Today, at our congregational "service in the round" I had an Aliyah, i.e, I read from the Torah before the congregation. I'ne spent about the past three weeks rehearsing for this, learning how to read trope markings, using a .wav file I ripped from a tape our cantor made for me. After I learned the first couple of verses from the tape the trope marks began to make sense to me and I could read them on the fly. Trope, in this case, means the little snippet of melody with which one chants a given word. By the time I got to the synagogue this morning, I knew my verses cold, and felt confident and eager. I made this aliyah in honor of what I guess must be the 15th anniversary of my father's death (yahrzeit, in yiddish).
It went well. It was not a big deal, and that was something that I appreciated. When I was done most of the people present took the time to comment on how well I had done. I was pleased by this because I spent some time working on delivery and performance. I wanted to be able to deliver my chant from my diaphragm, to fill the room with a confident voice, rather than the stage fright-induced waver that so often attends these things. I delivered, my voice only mildly restrained by having to bend over a slightly too-low table while I read. Most gratifying were the words of praise from Rabbi Glaser, the member of the clergy I hold in the highest regard, during kiddush.
This is one of the great joys of being an adult - the ability to have an Aliyah and not have it be a big, anxiety loded deal, like my bar-mitzvah was.
"Getting Bar Mitzvahed" is a bit of a strange thing. Or at least it was for me. I barely remember the event itself, but I understand it went well. But the runup itself was a trauma. No discussion of how the trope system worked (I learned more about the trope system from about 20 minutes of an overheard hebrew school class at the beginning of this year that rabbi Wildstein was teaching than I ever learned in my own Jewish training). Instead I was sent to our synagogue's Bar-Mitzvah trainer who handed me a tape, a few pages of tikkun , and had me back every week to drill me, harangue me, and give me the general impression that if I screwed the smallest vowel point up, God himself would appear before the congregation to call me a fool while the Angels wept for me. All this from a man with a perennial booger hanging half out of his left nostril - a source of disturbing distraction for a 12 year old.

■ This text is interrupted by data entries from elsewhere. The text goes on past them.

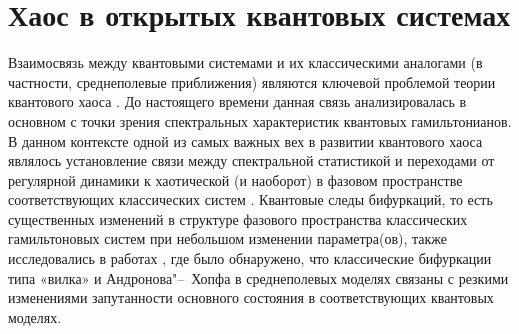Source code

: \chapter{Хаос в открытых квантовых системах}\label{ch:ch3}

Взаимосвязь между квантовыми системами и их классическими аналогами (в частности, среднеполевые приближения) являются ключевой проблемой теории квантового хаоса \cite{Stockmann2006}. 
До настоящего времени данная связь анализировалась в основном с точки зрения спектральных характеристик квантовых гамильтонианов. 
В данном контексте одной из самых важных вех в развитии квантового хаоса являлось установление связи между спектральной статистикой и переходами от регулярной динамики к хаотической (и наоборот) в фазовом пространстве соответствующих классических систем \cite{Stockmann2006}. Квантовые следы бифуркаций, то есть существенных изменений в структуре фазового пространства классических гамильтоновых систем при небольшом изменении параметра(ов), также исследовались в работах \cite{Hines2005, Santos2006, Nemes2006}, где было обнаружено, что классические бифуркации типа «вилка» и Андронова"--~Хопфа \cite{Wiggins2013} в среднеполевых моделях связаны с резкими изменениями запутанности основного состояния в соответствующих квантовых моделях.


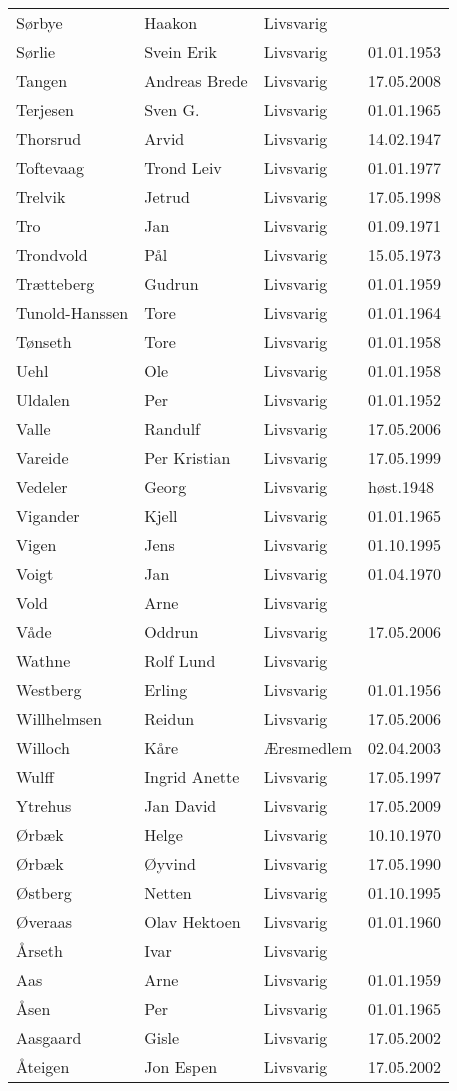 \begin{longtable}{llll}
Sørbye	&	Haakon	&	Livsvarig 	&		\\
Sørlie	&	Svein Erik	&	Livsvarig 	&	01.01.1953	\\
Tangen	&	Andreas Brede	&	Livsvarig	&	17.05.2008	\\
Terjesen	&	Sven G.	&	Livsvarig 	&	01.01.1965	\\
Thorsrud	&	Arvid	&	Livsvarig 	&	14.02.1947	\\
Toftevaag	&	Trond Leiv	&	Livsvarig 	&	01.01.1977	\\
Trelvik 	&	Jetrud	&	Livsvarig	&	17.05.1998	\\
Tro	&	Jan	&	Livsvarig 	&	01.09.1971	\\
Trondvold	&	Pål	&	Livsvarig 	&	15.05.1973	\\
Trætteberg	&	Gudrun	&	Livsvarig 	&	01.01.1959	\\
Tunold-Hanssen	&	Tore	&	Livsvarig 	&	01.01.1964	\\
Tønseth	&	Tore	&	Livsvarig 	&	01.01.1958	\\
Uehl	&	Ole	&	Livsvarig 	&	01.01.1958	\\
Uldalen	&	Per	&	Livsvarig 	&	01.01.1952	\\
Valle	&	Randulf	&	Livsvarig	&	17.05.2006	\\
Vareide 	&	Per Kristian	&	Livsvarig	&	17.05.1999	\\
Vedeler	&	Georg	&	Livsvarig	&	høst.1948	\\
Vigander	&	Kjell	&	Livsvarig 	&	01.01.1965	\\
Vigen 	&	Jens	&	Livsvarig	&	01.10.1995	\\
Voigt	&	Jan	&	Livsvarig 	&	01.04.1970	\\
Vold	&	Arne	&	Livsvarig 	&		\\
Våde	&	Oddrun	&	Livsvarig	&	17.05.2006	\\
Wathne	&	Rolf Lund	&	Livsvarig 	&		\\
Westberg	&	Erling	&	Livsvarig 	&	01.01.1956	\\
Willhelmsen	&	Reidun	&	Livsvarig	&	17.05.2006	\\
Willoch	&	Kåre	&	Æresmedlem	&	02.04.2003	\\
Wulff 	&	Ingrid Anette	&	Livsvarig	&	17.05.1997	\\
Ytrehus	&	Jan David	&	Livsvarig	&	17.05.2009	\\
Ørbæk	&	Helge	&	Livsvarig 	&	10.10.1970	\\
Ørbæk	&	Øyvind	&	Livsvarig 	&	17.05.1990	\\
Østberg 	&	Netten	&	Livsvarig	&	01.10.1995	\\
Øveraas	&	Olav Hektoen	&	Livsvarig 	&	01.01.1960	\\
Årseth	&	Ivar	&	Livsvarig 	&		\\
Aas	&	Arne	&	Livsvarig 	&	01.01.1959	\\
Åsen	&	Per	&	Livsvarig 	&	01.01.1965	\\
Aasgaard 	&	Gisle	&	Livsvarig	&	17.05.2002	\\
Åteigen 	&	Jon Espen	&	Livsvarig	&	17.05.2002	\\
    \end{longtable}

In many ways, over the past four years or so, I have been reclaiming my Judaism, rehabilitating it from the small, weird traumas of growing up Jewish in a decidedly neurotic family (My mother treated the Dars of Awe almost like lent, giving up Bacon, which if she were making more than a pretense of observation, she should not have even been eating in the first place). I have been doing this within the reformed movement, whose values better reflect my own than do the conservative or orthodox. And today, I feel particularly triumphant, because I have performed that most quintessentially Jewish act, reading the Torah, because I chose to and having studied for it in a way that involved no duress, harangues, or boogers, but was rather intellectually rewarding in its own right.
So today, I feel quite happy, and very much like I have taken ownership of a faith that I, at first, and thrust upon me, and then avoided. Living that faith is going to be a worthy challenge, but one I must undertake, as the life I have right now is not filling anything I would describe as a compelling need in the world, and I need to consider how to go about answering a call that came to me 2 1/2 years ago in a northwoods lake. Things seem to be clicking in the right direction though. In a couple of weeks there is a seminar being offered by some of our local clergy on life in the rabbinate, I will go, filled with questions.